Xiangxi Tujia and Miao Autonomous Prefecture is an autonomous prefecture of the People's Republic of China. It is located in northwestern Hunan province. (Note: The name of the prefecture, 湘西, literally means 'Hunan west', 湘 (Xiāng) being an abbreviation for Hunan and 西 (xī) meaning 'west'.) It consists of one city, Jishou, and seven counties: Baojing, Fenghuang, Guzhang, Huayuan, Longshan, Luxi, and Yongshun. Jishou is the capital. Of the 2,480,000 residents, 66.6% are ethnic minorities from 25 different ethnic groups, including 860,000 Tujia and 790,000 Miao.

== History ==
Xiangxi has a long history. The land was sparsely inhabited during the Shang dynasty, through the Warring States period up to the era of the Sui dynasty and Tang dynasty. It fell under the influence of the Chu state during the Warring States era. Later, it became part of the Western and Eastern Han dynasty. After the collapse of the Han dynasty, it came under the control of the Shu dynasty during the Three Kingdoms period of China. Then the area became a subject of the Jin dynasty.

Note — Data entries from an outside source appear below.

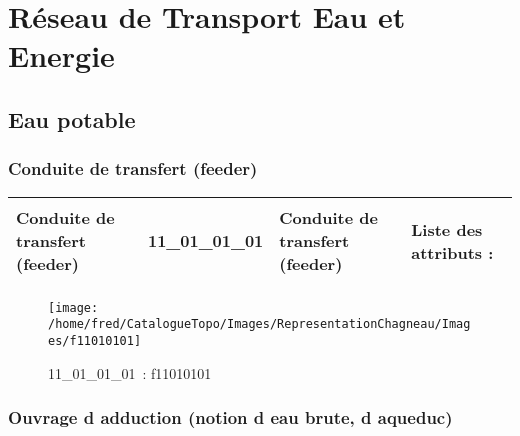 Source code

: \documentclass[12pt,titlepage]{book}
\begin{document}
\chapter{Réseau de Transport Eau et Energie}
\section{\large Eau potable}
\subsection{Conduite de transfert (feeder)}
\noindent
\vspace{\baselineskip}

\renewcommand{\arraystretch}{1.2}
\begin{supertabular}{|p{10cm}|c|p{13cm}|p{12cm}|}
 Conduite de transfert (feeder) & 11\_01\_01\_01 & Conduite de transfert (feeder) & Liste des attributs :
\begin{enumerate}
\end{enumerate}
\\
\hline
\end{supertabular}
\begin{figure}[h!]
  \hfill         %
  \begin{minipage}[t]{3cm}
    \begin{center}
      \texttt{[image: /home/fred/CatalogueTopo/Images/RepresentationChagneau/Images/f11010101]}
      \caption[~11\_01\_01\_01]{\small{11\_01\_01\_01~:} \tiny{f11010101}}\label{f11010101}
    \end{center}
  \end{minipage}
\end{figure}


\subsection{Ouvrage d adduction (notion d eau brute, d aqueduc)}
\noindent
\vspace{\baselineskip}
\end{document}

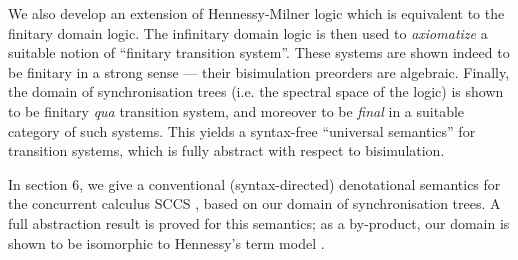 We also develop an extension of Hennessy-Milner logic which is equivalent to the finitary domain logic.
The infinitary domain logic is then used to {\em axiomatize} a suitable notion of ``finitary transition system''.
These systems are shown indeed to be finitary in a strong sense --- their bisimulation preorders are algebraic.
Finally, the domain of synchronisation trees (i.e. the spectral space of the logic) is shown to be finitary {\it qua} transition system, and moreover to be {\em final} in a suitable category of such systems.
This yields a syntax-free ``universal semantics'' for transition systems, which is fully abstract with respect to bisimulation.

In section 6, we give a conventional (syntax-directed) denotational semantics for the concurrent calculus SCCS \cite{Mil83}, based on our domain of synchronisation trees.
A full abstraction result is proved for this semantics; as a by-product, our domain is shown to be isomorphic to Hennessy's term model \cite{Hen81}.
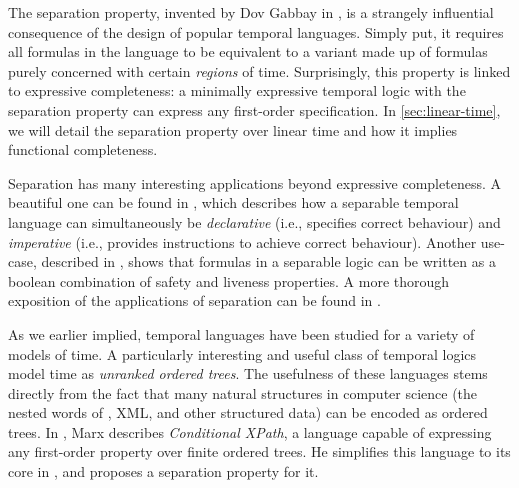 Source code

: \documentclass[a4paper,UKenglish,cleveref, autoref, thm-restate, numberwithinsect]{lipics-v2021}
\begin{document}
The separation property, invented by Dov Gabbay in \cite{Gabbay1981}, is a strangely influential consequence of the design of popular temporal languages. Simply put, it requires all formulas in the language to be equivalent to a variant made up of formulas purely concerned with certain \textit{regions} of time. Surprisingly, this property is linked to expressive completeness: a minimally expressive temporal logic with the separation property can express any first-order specification. In \cref{sec:linear-time}, we will detail the separation property over linear time and how it implies functional completeness.


Separation has many interesting applications beyond expressive completeness. A beautiful one can be found in \cite{DecPastImpFuture89}, which describes how a separable temporal language can simultaneously be \textit{declarative} (i.e., specifies correct behaviour) and \textit{imperative} (i.e., provides instructions to achieve correct behaviour). Another use-case, described in \cite{Lichtenstein1985TheGO}, shows that formulas in a separable logic can be written as a boolean combination of safety and liveness properties. A more thorough exposition of the applications of separation can be found in \cite{GabbayBirthday05}.

As we earlier implied, temporal languages have been studied for a variety of models of time. A particularly interesting and useful class of temporal logics model time as \textit{unranked ordered trees}. The usefulness of these languages stems directly from the fact that many natural structures in computer science (the nested words of \cite{alur2009}, XML, and other structured data) can be encoded as ordered trees. In \cite{marx2005conditional}, Marx describes \textit{Conditional XPath}, a language capable of expressing any first-order property over finite ordered trees. He simplifies this language to its core in \cite{xpathComplete}, and proposes a separation property for it.
\end{document}
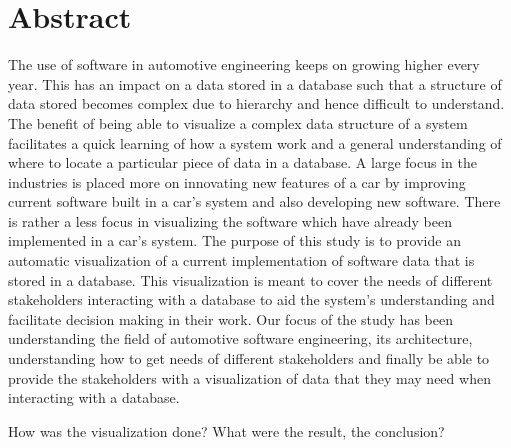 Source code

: \thispagestyle{plain}			%
\setlength{\parskip}{0pt plus 1.0pt}

\section*{Abstract}
The use of software in automotive engineering keeps on growing higher every year. This has an impact on a data stored in a database such that a structure of data stored becomes complex due to hierarchy and hence difficult to understand. 
The benefit of being able to visualize a complex data structure of a system facilitates a quick learning of how a system work and a general understanding of where to locate a particular piece of data in a database. 
A large focus in the industries is placed more on innovating new features of a car by improving current software built in a car’s system and also developing new software. There is rather a less focus in visualizing the software which have already been implemented in a car’s system.
The purpose of this study is to provide an automatic visualization of a current implementation of software data that is stored in a database. This visualization is meant to cover the needs of different stakeholders interacting with a database to aid the system’s understanding and facilitate decision making in their work.
Our focus of the study has been understanding the field of automotive software engineering, its architecture, understanding how to get needs of different stakeholders and finally be able to provide the stakeholders with a visualization of data that they may need when interacting with a database.

How was the visualization done?
What were the result, the conclusion?
\todo{[to be filled in]}


\thispagestyle{empty}
\mbox{} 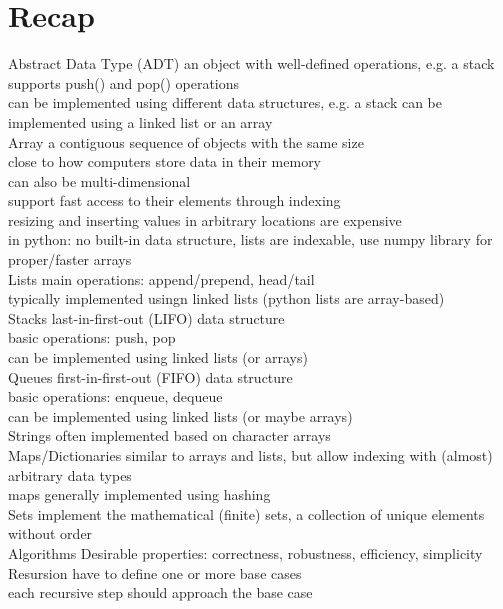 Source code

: \section{Recap}
\scriptsize{Abstract Data Type (ADT)} {\tiny an object with well-defined operations, e.g. a stack supports push() and pop() operations \\
can be implemented using different data structures, e.g. a stack can be implemented using a linked list or an array}\\
\scriptsize{Array} {\tiny a contiguous sequence of
objects with the same size \\
close to how computers store data in their memory\\
can also be multi-dimensional\\
support fast access to their elements through indexing\\
resizing and inserting values in arbitrary locations are expensive\\
in python: no built-in data structure, lists are indexable, use numpy library for proper/faster arrays
}\\
\scriptsize{Lists}
{\tiny main operations: append/prepend, head/tail\\
typically implemented usingn linked lists (python lists are array-based)
}\\
\scriptsize{Stacks} {\tiny last-in-first-out (LIFO) data structure\\
basic operations: push, pop\\
can be implemented using linked lists (or arrays)
}\\
\scriptsize{Queues} {\tiny first-in-first-out (FIFO) data structure\\
basic operations: enqueue, dequeue\\
can be implemented using linked lists (or maybe arrays)
}\\
\scriptsize{Strings} {\tiny often implemented based on character arrays }\\
\scriptsize{Maps/Dictionaries} {\tiny similar to arrays and lists, but allow indexing with (almost) arbitrary data types\\
maps generally implemented using hashing }\\
\scriptsize{Sets} {\tiny implement the mathematical (finite) sets, a collection of unique elements without order}\\
\scriptsize{Algorithms}
{\tiny Desirable properties: correctness, robustness, efficiency, simplicity}\\
\scriptsize{Resursion}
{\tiny have to define one or more base cases\\
each recursive step should approach the base case} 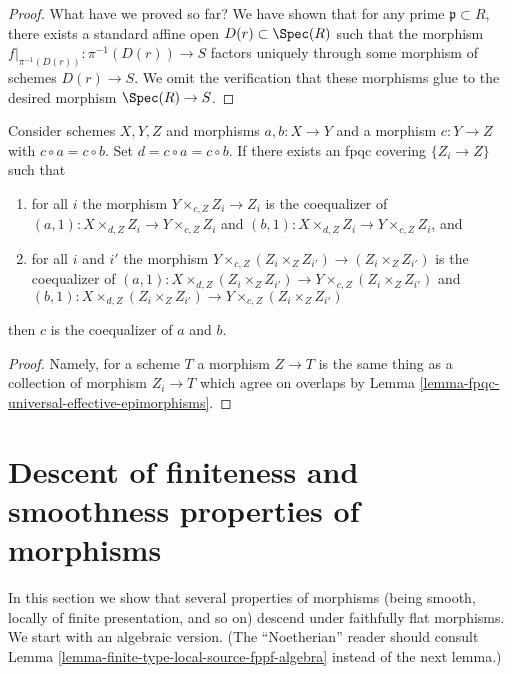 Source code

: \begin{proof}
\medskip\noindent
What have we proved so far? We have shown that for any prime
$\mathfrak p \subset R$, there exists a standard affine open
$D(r) \subset \Spec(R)$ such that the morphism
$f|_{\pi^{-1}(D(r))} : \pi^{-1}(D(r)) \to S$ factors uniquely
through some morphism of schemes $D(r) \to S$. We omit the
verification that these morphisms glue to the desired
morphism $\Spec(R) \to S$.
\end{proof}

\begin{lemma}
\label{lemma-coequalizer-fpqc-local}
Consider schemes $X, Y, Z$ and morphisms $a, b : X \to Y$ and
a morphism $c : Y \to Z$ with $c \circ a = c \circ b$. Set
$d = c \circ a = c \circ b$. If there exists an
fpqc covering $\{Z_i \to Z\}$ such that
\begin{enumerate}
\item for all $i$ the morphism $Y \times_{c, Z} Z_i \to Z_i$
is the coequalizer of $(a, 1) : X \times_{d, Z} Z_i \to Y \times_{c, Z} Z_i$
and $(b, 1) : X \times_{d, Z} Z_i \to Y \times_{c, Z} Z_i$, and
\item for all $i$ and $i'$ the morphism
$Y \times_{c, Z} (Z_i \times_Z Z_{i'}) \to (Z_i \times_Z Z_{i'})$
is the coequalizer of
$(a, 1) : X \times_{d, Z} (Z_i \times_Z Z_{i'}) \to
Y \times_{c, Z} (Z_i \times_Z Z_{i'})$ and
$(b, 1) : X \times_{d, Z} (Z_i \times_Z Z_{i'}) \to
Y \times_{c, Z} (Z_i \times_Z Z_{i'})$
\end{enumerate}
then $c$ is the coequalizer of $a$ and $b$.
\end{lemma}

\begin{proof}
Namely, for a scheme $T$ a morphism $Z \to T$ is the same thing as
a collection of morphism $Z_i \to T$ which agree on overlaps by
Lemma \ref{lemma-fpqc-universal-effective-epimorphisms}.
\end{proof}















\section{Descent of finiteness and smoothness properties of morphisms}
\label{section-descent-finiteness-morphisms}

\noindent
In this section we show that several properties
of morphisms (being smooth, locally of finite presentation,
and so on) descend under faithfully flat morphisms. We start
with an algebraic version. (The ``Noetherian'' reader should
consult Lemma \ref{lemma-finite-type-local-source-fppf-algebra}
instead of the next lemma.)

When the Yuan dynasty was established, the region became a part of the Hubei province. Soon later, Hubei and Hunan province became one single province called Huguang. The Ming dynasty reestablished the Xiangxi Autonomous Prefecture and attached it to Hunan province.

During the Qing dynasty, Xiangxi continued to be administered as part of Hunan, but due to its mountainous terrain and large Miao and Tujia populations, the region maintained a semi-autonomous status for a long time. The Qing government carried out several "gaitu guiliu" reforms, replacing native chieftains with imperial officials, which gradually strengthened central control but also led to frequent ethnic conflicts and uprisings.

In the late 19th and early 20th centuries, Xiangxi became an important revolutionary base. Many progressive intellectuals and revolutionaries were active in the region, promoting new education and political reforms. During the Republican era, Xiangxi's remote geography made it a strategic area contested by various forces. It later became one of the key revolutionary strongholds of the Communist Party, contributing significantly to the revolutionary movement in southwest China.

After the founding of the People's Republic of China in 1949, Xiangxi underwent major administrative restructuring. In 1957, the Xiangxi Tujia and Miao Autonomous Prefecture was formally established, recognizing the region's ethnic diversity and granting it autonomous administrative rights. Since then, Xiangxi has developed rapidly in transportation, culture, and tourism, while preserving many traditional customs, making it one of China's most distinctive ethnic cultural regions today.

==Geography==
Western Hunan, also known as "Western Hunan Region" or "Western Hunan", is a collective name for the entire "western region of Hunan" including Zhangjiajie City, Xiangxi Autonomous Prefecture, Huaihua City and the western counties of Shaoyang City (Suining, etc.). This area is surrounded by the two mountains of Wuling and Xuefeng and the Yungui Plateau. It is the place where the upper reaches of Yuanshui and Lishui and their tributaries converge. Economically, this region sometimes includes Zhangjiajie City, Xiangxi Autonomous Prefecture, Huaihua City, Shaoyang City, Loudi City, as well as Jianghua County and Jiangyong County in Yongzhou City, Shimen County and Taoyuan County in Changde City, Anhua County in Yiyang City, etc. Historically, the western part of Hunan belongs to Qianzhong County, Wuling County, Yuanling County, Chenyuan Yongjing Military Reserve Road, Chenyuan Road, Xiangxi Appeasement Office and Xiangxi Administrative Region.

Xiangxi Tujia and Miao Autonomous Prefecture is located in the northwest of Hunan Province, bordered by Sangzhi County and Yongding District of Zhangjiajie City in the northeast; Yuanling County, Chenxi County and Mayang Miao Autonomous County in Huaihua City in the southeast; Songtao Miao Autonomous County in Tongren District, Guizhou Province in the southwest; Xiushan Tujia and Miao Autonomous County in Qianjiang Development Zone, Chongqing in the west. It is adjacent to Laifeng County and Xuanen County, Enshi Tujia and Miao Autonomous Prefecture, Hubei Province. The geographical coordinates are 109°10-110°22.5 east longitude and 27°44.5-29°38 north latitude. The total area of the administrative area is 15,500 square kilometers.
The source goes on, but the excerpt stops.